15 Haziran 2015
Adil Hafıza İnisiyatifi, 1915 Büyük Felaketi‘nin 100. yılı yaşanırken İstanbul Üniversitesi Öğretim Üyesi Doç. Dr. Ramazan Yıldırım ile İslam’ın gayrimüslimlere bakışını ve Ermeni-Müslüman ilişkilerinin dününü, bugününü ve geleceğini konuştu.
İslam’ın gayrimüslimlere bakışını anlayabilmek için, Müslümanların uygulamalarıyla, İslam’ın öğretilerini özdeşleştirmemek gerektiğini vurgulayan Yıldırım, tarihsel süreç içerisinde Müslümanlarla gayrimüslimler arasındaki ilişkinin siyasal birliktelik üzerinden şekillendiğini ifade ediyor.
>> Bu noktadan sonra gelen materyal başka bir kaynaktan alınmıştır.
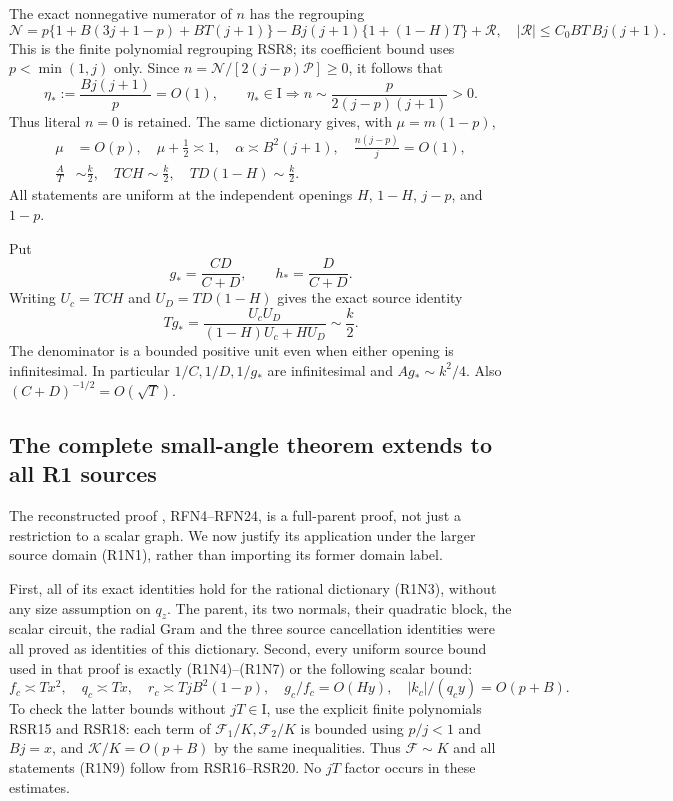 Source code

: The exact nonnegative numerator of $n$ has the regrouping
\[
 \mathcal N=p\{1+B(3j+1-p)+BT(j+1)\}
       -Bj(j+1)\{1+(1-H)T\}+\mathcal R ,
 \quad |\mathcal R|\le C_0BT\,Bj(j+1).                   \tag{R1N5}
\]
This is the finite polynomial regrouping RSR8; its coefficient bound
uses $p<\min(1,j)$ only.  Since
$n=\mathcal N/[2(j-p)\mathcal P]\ge0$, it follows that
\[
 \eta_*:=\frac{Bj(j+1)}p=O(1),\qquad
 \eta_*\in\mathrm I
 \Longrightarrow n\sim\frac{p}{2(j-p)(j+1)}>0.           \tag{R1N6}
\]
Thus literal $n=0$ is retained.  The same dictionary gives, with
$\mu=m(1-p)$,
\[
\begin{aligned}
 \mu&=O(p),\quad \mu+\tfrac12\asymp1,\quad
 \alpha\asymp B^2(j+1),\quad \frac{n(j-p)}j=O(1),\\
 \frac AT&\sim\frac k2,\quad
 TCH\sim\frac k2,\quad TD(1-H)\sim\frac k2.
\end{aligned}                                          \tag{R1N7}
\]
All statements are uniform at the independent openings $H$, $1-H$,
$j-p$, and $1-p$.

Put
\[
 g_*=\frac{CD}{C+D},\qquad h_*=\frac D{C+D}.
\]
Writing $U_c=TCH$ and $U_D=TD(1-H)$ gives the exact source identity
\[
 Tg_*=\frac{U_cU_D}{(1-H)U_c+HU_D}\sim\frac k2.          \tag{R1N8}
\]
The denominator is a bounded positive unit even when either opening
is infinitesimal.  In particular
$1/C,1/D,1/g_*$ are infinitesimal and
$Ag_*\sim k^2/4$.  Also $(C+D)^{-1/2}=O(\sqrt T)$.

\subsection{The complete small-angle theorem extends to all R1 sources}

The reconstructed proof , RFN4--RFN24,
is a full-parent proof, not just a restriction to a scalar graph.
We now justify its application under the larger source domain
(R1N1), rather than importing its former domain label.

First, all of its exact identities hold for the rational dictionary
(R1N3), without any size assumption on $q_z$.  The parent, its two
normals, their quadratic block, the scalar circuit, the radial Gram
and the three source cancellation identities were all proved as
identities of this dictionary.  Second, every uniform source bound
used in that proof is exactly (R1N4)--(R1N7) or the following scalar
bound:
\[
 f_c\asymp Tx^2,\quad q_c\asymp Tx,\quad
 r_c\asymp TjB^2(1-p),\quad
 g_c/f_c=O(Hy),\quad |k_c|/(q_cy)=O(p+B).                \tag{R1N9}
\]
To check the latter bounds without $jT\in\mathrm I$, use the explicit
finite polynomials RSR15 and RSR18: each term of
$\mathcal F_1/K,\mathcal F_2/K$ is bounded using $p/j<1$
and $Bj=x$, and $\mathcal K/K=O(p+B)$ by the same inequalities.
Thus $\mathcal F\sim K$ and all statements (R1N9) follow from
RSR16--RSR20.  No $jT$ factor occurs in these estimates.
Hiçbir kimliğin insan için bir imtiyaz sebebi veya mağduriyet aracı olamayacağını söyleyen Yıldırım, tarihle yüzleşip geçmişimizden düşmanlıklar üretmeyi hakkıyla unutarak ortak bir dil inşa etmenin önemine vurgu yapıyor. İşte röportajdan bir bölüm…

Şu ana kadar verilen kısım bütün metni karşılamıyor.